▶ Stored entries:

__________

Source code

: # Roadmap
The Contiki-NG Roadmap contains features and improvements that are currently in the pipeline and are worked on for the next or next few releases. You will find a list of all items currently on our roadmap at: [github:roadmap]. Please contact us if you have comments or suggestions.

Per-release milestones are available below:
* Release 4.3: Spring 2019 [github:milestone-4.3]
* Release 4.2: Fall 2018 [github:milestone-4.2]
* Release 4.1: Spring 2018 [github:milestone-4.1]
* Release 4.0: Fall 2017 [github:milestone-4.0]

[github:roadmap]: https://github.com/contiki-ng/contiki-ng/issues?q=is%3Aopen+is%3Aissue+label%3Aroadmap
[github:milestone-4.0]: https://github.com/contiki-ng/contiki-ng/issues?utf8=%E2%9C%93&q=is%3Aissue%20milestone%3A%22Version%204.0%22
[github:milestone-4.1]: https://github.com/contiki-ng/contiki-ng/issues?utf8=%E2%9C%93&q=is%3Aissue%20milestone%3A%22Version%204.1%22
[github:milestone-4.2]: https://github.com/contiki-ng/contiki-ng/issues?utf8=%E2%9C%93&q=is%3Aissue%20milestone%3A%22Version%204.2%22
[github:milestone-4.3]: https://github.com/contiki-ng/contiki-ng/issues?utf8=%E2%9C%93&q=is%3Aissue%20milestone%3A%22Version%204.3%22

__________

▶ Problem details: The records above should be restated word for word in their entirety.

▶ Result of the exercise:
Source code

: # Roadmap
The Contiki-NG Roadmap contains features and improvements that are currently in the pipeline and are worked on for the next or next few releases. You will find a list of all items currently on our roadmap at: [github:roadmap]. Please contact us if you have comments or suggestions.

Per-release milestones are available below:
* Release 4.3: Spring 2019 [github:milestone-4.3]
* Release 4.2: Fall 2018 [github:milestone-4.2]
* Release 4.1: Spring 2018 [github:milestone-4.1]
* Release 4.0: Fall 2017 [github:milestone-4.0]

[github:roadmap]: https://github.com/contiki-ng/contiki-ng/issues?q=is%3Aopen+is%3Aissue+label%3Aroadmap
[github:milestone-4.0]: https://github.com/contiki-ng/contiki-ng/issues?utf8=%E2%9C%93&q=is%3Aissue%20milestone%3A%22Version%204.0%22
[github:milestone-4.1]: https://github.com/contiki-ng/contiki-ng/issues?utf8=%E2%9C%93&q=is%3Aissue%20milestone%3A%22Version%204.1%22
[github:milestone-4.2]: https://github.com/contiki-ng/contiki-ng/issues?utf8=%E2%9C%93&q=is%3Aissue%20milestone%3A%22Version%204.2%22
[github:milestone-4.3]: https://github.com/contiki-ng/contiki-ng/issues?utf8=%E2%9C%93&q=is%3Aissue%20milestone%3A%22Version%204.3%22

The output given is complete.